Recommendation for approval based on Phase 3 KarMMa-3 study in which Abecma demonstrated superiority over standard regimens, significantly improved progression-free survival and a well-established safety profile with mostly low-grade occurrences of cytokine release syndrome and neurotoxicity

This is the first positive CHMP opinion in earlier lines of therapy for a chimeric antigen receptor (CAR) T cell therapy in the treatment of relapsed and refractory multiple myeloma

Approval by the European Commission would expand Abecma’s indication, making it the first CAR T cell therapy available in the European Union (EU) for patients with triple-class exposed relapsed and refractory multiple myeloma earlier in the treatment journey

“This positive CHMP opinion represents an important step toward bringing our potentially transformative first-in-class anti-BCMA CAR T cell therapy, Abecma, to more patients earlier in the multiple myeloma treatment paradigm to improve outcomes,” said Anne Kerber, M.D., senior vice president and head, Late Clinical Development, Hematology, Oncology, Cell Therapy (HOCT), Bristol Myers Squibb. “We look forward to working with the European Commission with the shared goal of delivering innovative treatment options to more patients with continued unmet need.”
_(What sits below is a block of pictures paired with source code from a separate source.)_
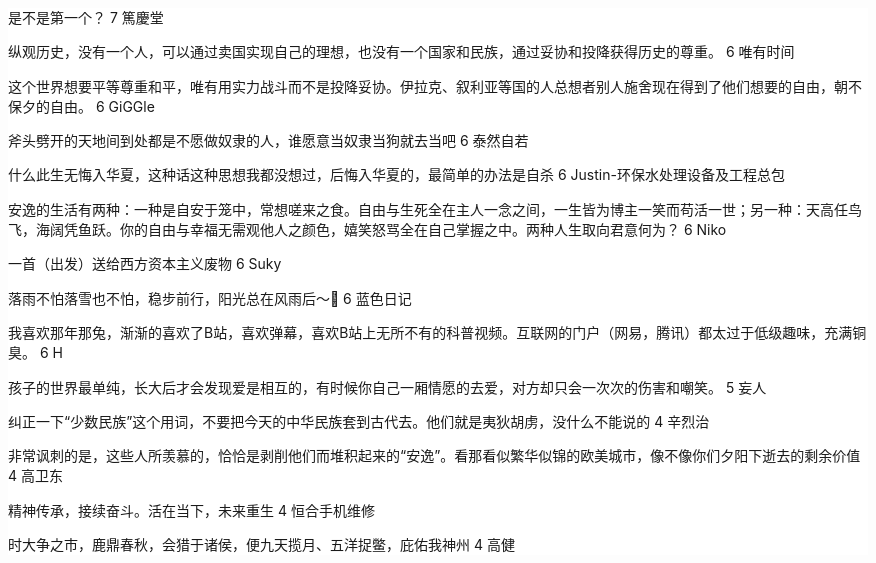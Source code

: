  是不是第一个？
 7
篤慶堂

 纵观历史，没有一个人，可以通过卖国实现自己的理想，也没有一个国家和民族，通过妥协和投降获得历史的尊重。
 6
唯有时间

 这个世界想要平等尊重和平，唯有用实力战斗而不是投降妥协。伊拉克、叙利亚等国的人总想者别人施舍现在得到了他们想要的自由，朝不保夕的自由。
 6
GiGGle

 斧头劈开的天地间到处都是不愿做奴隶的人，谁愿意当奴隶当狗就去当吧
 6
泰然自若

 什么此生无悔入华夏，这种话这种思想我都没想过，后悔入华夏的，最简单的办法是自杀
 6
Justin-环保水处理设备及工程总包

 安逸的生活有两种：一种是自安于笼中，常想嗟来之食。自由与生死全在主人一念之间，一生皆为博主一笑而苟活一世；另一种：天高任鸟飞，海阔凭鱼跃。你的自由与幸福无需观他人之颜色，嬉笑怒骂全在自己掌握之中。两种人生取向君意何为？
 6
Niko

 一首（出发）送给西方资本主义废物
 6
Suky

 落雨不怕落雪也不怕，稳步前行，阳光总在风雨后～🌿
 6
蓝色日记

 我喜欢那年那兔，渐渐的喜欢了B站，喜欢弹幕，喜欢B站上无所不有的科普视频。互联网的门户（网易，腾讯）都太过于低级趣味，充满铜臭。
 6
H

 孩子的世界最单纯，长大后才会发现爱是相互的，有时候你自己一厢情愿的去爱，对方却只会一次次的伤害和嘲笑。
 5
妄人

 纠正一下“少数民族”这个用词，不要把今天的中华民族套到古代去。他们就是夷狄胡虏，没什么不能说的
 4
辛烈治

 非常讽刺的是，这些人所羡慕的，恰恰是剥削他们而堆积起来的“安逸”。看那看似繁华似锦的欧美城市，像不像你们夕阳下逝去的剩余价值
 4
高卫东

 精神传承，接续奋斗。活在当下，未来重生
 4
恒合手机维修

 时大争之市，鹿鼎春秋，会猎于诸侯，便九天揽月、五洋捉鳖，庇佑我神州
 4
高健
The CHMP adopted a positive opinion based on the final progression-free survival (PFS) analysis from the pivotal, Phase 3, open-label, global, randomized, controlled KarMMa-3 study evaluating Abecma compared with standard combination regimens in adults with relapsed and refractory multiple myeloma after two to four prior lines of therapy, including an IMiD, a PI, and an anti-CD38 monoclonal antibody, which are the three main classes of therapy (triple-class exposed) in multiple myeloma, and who were refractory to their last regimen. Results recently presented at the American Society of Hematology (ASH) Annual Meeting in December 2023 showed, at a median follow-up of 30.9 months (range: 12.7-47.8), Abecma significantly improved PFS compared with standard regimens, with a median PFS of 13.8 months vs. 4.4 months (HR:0.49; 95% CI: 0.38-0.63), representing a 51% reduction in the risk of disease progression or death with Abecma.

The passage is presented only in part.